Anti-VEGF and arterial thomboembolic events

The findings of an in vitro study indicate that exposure of platelets to ranibizumab or bevacizumab does not increase platelet activation and aggregation, which are critical processes in the pathogenesis of arterial thromboembolic events. However, high levels of bevacizumab may prevent platelet activation, which may explain the increased risk of bleeding associated with high doses of the anti-VEGF agent. In the study, platelets were isolated from healthy volunteers and exposed to different concentrations of ranibizumab, bevacizumab or their solvents for 10 or 30 minutes prior to the addition of TRAP (25μM), PAR-4-AP (25μM) or thrombin (0.02U/ml). All ranibizumab concentrations as well as the bevacizumab concentration of 3.0μg/ml had no influence on platelet activation and aggregation. On the other hand, the highest level of bevacizumab caused a down-regulation of platelet activation markers.
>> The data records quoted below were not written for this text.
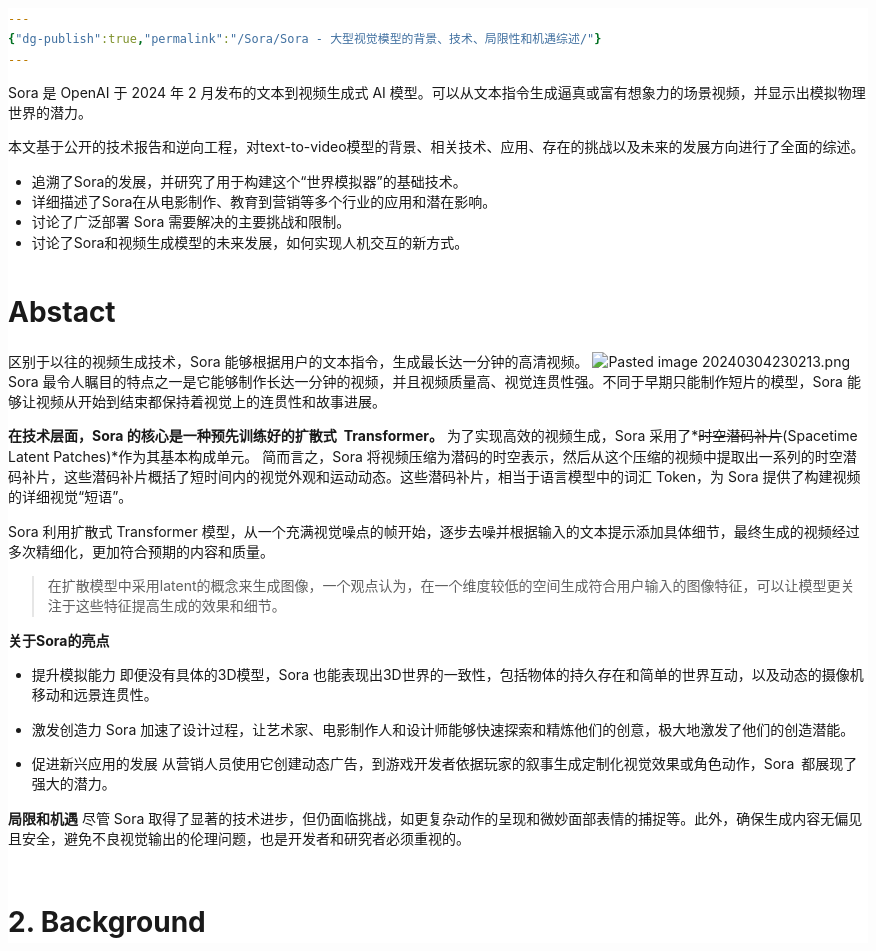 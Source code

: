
 ```yaml
---
{"dg-publish":true,"permalink":"/Sora/Sora - 大型视觉模型的背景、技术、局限性和机遇综述/"}
---
```


Sora 是 OpenAI 于 2024 年 2 月发布的文本到视频生成式 AI 模型。可以从文本指令生成逼真或富有想象力的场景视频，并显示出模拟物理世界的潜力。

本文基于公开的技术报告和逆向工程，对text-to-video模型的背景、相关技术、应用、存在的挑战以及未来的发展方向进行了全面的综述。

- 追溯了Sora的发展，并研究了用于构建这个“世界模拟器”的基础技术。
- 详细描述了Sora在从电影制作、教育到营销等多个行业的应用和潜在影响。
- 讨论了广泛部署 Sora 需要解决的主要挑战和限制。
- 讨论了Sora和视频生成模型的未来发展，如何实现人机交互的新方式。

# Abstact

区别于以往的视频生成技术，Sora 能够根据用户的文本指令，生成最长达一分钟的高清视频。
![Pasted image 20240304230213.png](/img/user/asserts/Pasted%20image%2020240304230213.png)
Sora 最令人瞩目的特点之一是它能够制作长达一分钟的视频，并且视频质量高、视觉连贯性强。不同于早期只能制作短片的模型，Sora 能够让视频从开始到结束都保持着视觉上的连贯性和故事进展。

**在技术层面，Sora 的核心是一种预先训练好的扩散式 Transformer。**
为了实现高效的视频生成，Sora 采用了*~~时空潜码补片~~(Spacetime Latent Patches)*作为其基本构成单元。
简而言之，Sora 将视频压缩为潜码的时空表示，然后从这个压缩的视频中提取出一系列的时空潜码补片，这些潜码补片概括了短时间内的视觉外观和运动动态。这些潜码补片，相当于语言模型中的词汇 Token，为 Sora 提供了构建视频的详细视觉“短语”。

Sora 利用扩散式 Transformer 模型，从一个充满视觉噪点的帧开始，逐步去噪并根据输入的文本提示添加具体细节，最终生成的视频经过多次精细化，更加符合预期的内容和质量。

> 在扩散模型中采用latent的概念来生成图像，一个观点认为，在一个维度较低的空间生成符合用户输入的图像特征，可以让模型更关注于这些特征提高生成的效果和细节。

**关于Sora的亮点**

- 提升模拟能力
	即便没有具体的3D模型，Sora 也能表现出3D世界的一致性，包括物体的持久存在和简单的世界互动，以及动态的摄像机移动和远景连贯性。
	
- 激发创造力
	Sora 加速了设计过程，让艺术家、电影制作人和设计师能够快速探索和精炼他们的创意，极大地激发了他们的创造潜能。
	
- 促进新兴应用的发展
	从营销人员使用它创建动态广告，到游戏开发者依据玩家的叙事生成定制化视觉效果或角色动作，Sora 都展现了强大的潜力。

**局限和机遇**
尽管 Sora 取得了显著的技术进步，但仍面临挑战，如更复杂动作的呈现和微妙面部表情的捕捉等。此外，确保生成内容无偏见且安全，避免不良视觉输出的伦理问题，也是开发者和研究者必须重视的。

<div style="width:100%; height:auto; max-width:100%; display:flex; justify-content:center; gap:5px">
	<video controls="" autoplay="true" preload="metadata" loop="true" style="width:50%; height:100%;">
		  <source id="mp4" src="https://cdn.openai.com/sora/videos/puppy-cloning.mp4" type="video/mp4">
	</video>
	<video controls="" autoplay="true" preload="metadata" loop="true" style="width:50%; height:100%;">
		<source id="mp4" src="https://cdn.openai.com/sora/videos/chair-archaeology.mp4" type="video/mp4">
	</video>
</div> 


# 2. Background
B Sobolewska et al, “Different Effects of Ranibizumab and Bevacizumab on Platelet Activation Profile”, Ophthalmologica 2015; 234:195-210.

 

Intra-Arterial Chemotherapy

Intra-arterial chemotherapy (IACT) in eyes with retinoblastoma is efficient and repeatable and reduces the need for enucleation and radiotherapy with limited toxicity, a retrospective study indicates. A total of 56 eyes of 46 consecutive patients (30 males and 16 females) were included in the study. The enucleation-free survival rate following IACT was 56.7 per cent after a median follow-up time of 11.9 months (range 0.27-27.6 months). C Akyüz et al, “Intra-Arterial Chemotherapy for Retinoblastoma: A Single-Center Experience”, Ophthalmologica 2015; 234:211-217.